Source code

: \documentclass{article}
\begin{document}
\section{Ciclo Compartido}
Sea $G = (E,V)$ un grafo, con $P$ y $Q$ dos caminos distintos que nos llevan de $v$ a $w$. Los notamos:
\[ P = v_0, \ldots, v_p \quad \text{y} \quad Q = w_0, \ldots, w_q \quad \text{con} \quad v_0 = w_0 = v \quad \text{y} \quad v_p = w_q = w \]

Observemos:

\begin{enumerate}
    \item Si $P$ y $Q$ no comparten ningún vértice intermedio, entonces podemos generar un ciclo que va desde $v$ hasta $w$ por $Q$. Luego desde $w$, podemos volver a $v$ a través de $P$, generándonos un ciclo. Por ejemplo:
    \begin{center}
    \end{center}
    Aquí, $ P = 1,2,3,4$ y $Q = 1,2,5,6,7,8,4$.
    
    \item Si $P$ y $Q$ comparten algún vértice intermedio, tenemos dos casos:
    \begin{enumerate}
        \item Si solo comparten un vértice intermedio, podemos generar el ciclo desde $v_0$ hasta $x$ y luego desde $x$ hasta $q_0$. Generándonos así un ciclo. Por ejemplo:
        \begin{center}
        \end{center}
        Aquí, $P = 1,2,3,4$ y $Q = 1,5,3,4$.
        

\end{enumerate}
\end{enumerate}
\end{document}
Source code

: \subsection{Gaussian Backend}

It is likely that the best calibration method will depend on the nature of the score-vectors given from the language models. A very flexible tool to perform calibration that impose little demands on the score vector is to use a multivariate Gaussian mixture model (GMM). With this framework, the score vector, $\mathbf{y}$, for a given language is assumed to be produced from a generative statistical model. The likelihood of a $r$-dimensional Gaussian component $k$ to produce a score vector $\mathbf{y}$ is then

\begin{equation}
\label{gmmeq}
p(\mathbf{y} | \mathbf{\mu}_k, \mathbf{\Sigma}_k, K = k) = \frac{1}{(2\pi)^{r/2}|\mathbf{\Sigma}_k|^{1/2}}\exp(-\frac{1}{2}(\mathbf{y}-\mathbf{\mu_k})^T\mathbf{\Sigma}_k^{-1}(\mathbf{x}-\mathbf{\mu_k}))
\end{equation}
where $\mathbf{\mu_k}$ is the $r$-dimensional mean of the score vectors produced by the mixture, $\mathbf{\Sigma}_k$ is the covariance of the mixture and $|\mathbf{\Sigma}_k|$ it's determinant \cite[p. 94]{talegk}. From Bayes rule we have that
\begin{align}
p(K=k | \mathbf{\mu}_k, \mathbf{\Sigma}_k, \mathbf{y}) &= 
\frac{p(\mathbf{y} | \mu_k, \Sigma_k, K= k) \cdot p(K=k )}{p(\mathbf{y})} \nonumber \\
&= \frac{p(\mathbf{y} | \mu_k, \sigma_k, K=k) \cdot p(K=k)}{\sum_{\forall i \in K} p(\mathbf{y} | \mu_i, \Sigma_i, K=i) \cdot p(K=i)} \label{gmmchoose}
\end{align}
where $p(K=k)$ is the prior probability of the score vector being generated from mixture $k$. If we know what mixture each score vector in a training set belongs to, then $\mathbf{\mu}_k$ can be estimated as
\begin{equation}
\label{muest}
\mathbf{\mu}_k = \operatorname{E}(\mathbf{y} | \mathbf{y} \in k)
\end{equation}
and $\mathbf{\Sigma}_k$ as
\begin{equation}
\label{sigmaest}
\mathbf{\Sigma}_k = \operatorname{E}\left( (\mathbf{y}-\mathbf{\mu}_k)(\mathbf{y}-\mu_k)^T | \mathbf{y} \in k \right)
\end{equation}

════════

> _HOW TO COMPLETE THIS TASK_
Output the entries exactly.

> _SOLUTION TO THE PROBLEM_
Source code

: \documentclass{article}
\begin{document}
\section{Ciclo Compartido}
Sea $G = (E,V)$ un grafo, con $P$ y $Q$ dos caminos distintos que nos llevan de $v$ a $w$. Los notamos:
\[ P = v_0, \ldots, v_p \quad \text{y} \quad Q = w_0, \ldots, w_q \quad \text{con} \quad v_0 = w_0 = v \quad \text{y} \quad v_p = w_q = w \]

Observemos:

\begin{enumerate}
    \item Si $P$ y $Q$ no comparten ningún vértice intermedio, entonces podemos generar un ciclo que va desde $v$ hasta $w$ por $Q$. Luego desde $w$, podemos volver a $v$ a través de $P$, generándonos un ciclo. Por ejemplo:
    \begin{center}
    \end{center}
    Aquí, $ P = 1,2,3,4$ y $Q = 1,2,5,6,7,8,4$.
    
    \item Si $P$ y $Q$ comparten algún vértice intermedio, tenemos dos casos:
    \begin{enumerate}
        \item Si solo comparten un vértice intermedio, podemos generar el ciclo desde $v_0$ hasta $x$ y luego desde $x$ hasta $q_0$. Generándonos así un ciclo. Por ejemplo:
        \begin{center}
        \end{center}
        Aquí, $P = 1,2,3,4$ y $Q = 1,5,3,4$.
        

\end{enumerate}
\end{enumerate}
\end{document}
Source code

: \subsection{Gaussian Backend}

It is likely that the best calibration method will depend on the nature of the score-vectors given from the language models. A very flexible tool to perform calibration that impose little demands on the score vector is to use a multivariate Gaussian mixture model (GMM). With this framework, the score vector, $\mathbf{y}$, for a given language is assumed to be produced from a generative statistical model. The likelihood of a $r$-dimensional Gaussian component $k$ to produce a score vector $\mathbf{y}$ is then

\begin{equation}
\label{gmmeq}
p(\mathbf{y} | \mathbf{\mu}_k, \mathbf{\Sigma}_k, K = k) = \frac{1}{(2\pi)^{r/2}|\mathbf{\Sigma}_k|^{1/2}}\exp(-\frac{1}{2}(\mathbf{y}-\mathbf{\mu_k})^T\mathbf{\Sigma}_k^{-1}(\mathbf{x}-\mathbf{\mu_k}))
\end{equation}
where $\mathbf{\mu_k}$ is the $r$-dimensional mean of the score vectors produced by the mixture, $\mathbf{\Sigma}_k$ is the covariance of the mixture and $|\mathbf{\Sigma}_k|$ it's determinant \cite[p. 94]{talegk}. From Bayes rule we have that
\begin{align}
p(K=k | \mathbf{\mu}_k, \mathbf{\Sigma}_k, \mathbf{y}) &= 
\frac{p(\mathbf{y} | \mu_k, \Sigma_k, K= k) \cdot p(K=k )}{p(\mathbf{y})} \nonumber \\
&= \frac{p(\mathbf{y} | \mu_k, \sigma_k, K=k) \cdot p(K=k)}{\sum_{\forall i \in K} p(\mathbf{y} | \mu_i, \Sigma_i, K=i) \cdot p(K=i)} \label{gmmchoose}
\end{align}
where $p(K=k)$ is the prior probability of the score vector being generated from mixture $k$. If we know what mixture each score vector in a training set belongs to, then $\mathbf{\mu}_k$ can be estimated as
\begin{equation}
\label{muest}
\mathbf{\mu}_k = \operatorname{E}(\mathbf{y} | \mathbf{y} \in k)
\end{equation}
and $\mathbf{\Sigma}_k$ as
\begin{equation}
\label{sigmaest}
\mathbf{\Sigma}_k = \operatorname{E}\left( (\mathbf{y}-\mathbf{\mu}_k)(\mathbf{y}-\mu_k)^T | \mathbf{y} \in k \right)
\end{equation}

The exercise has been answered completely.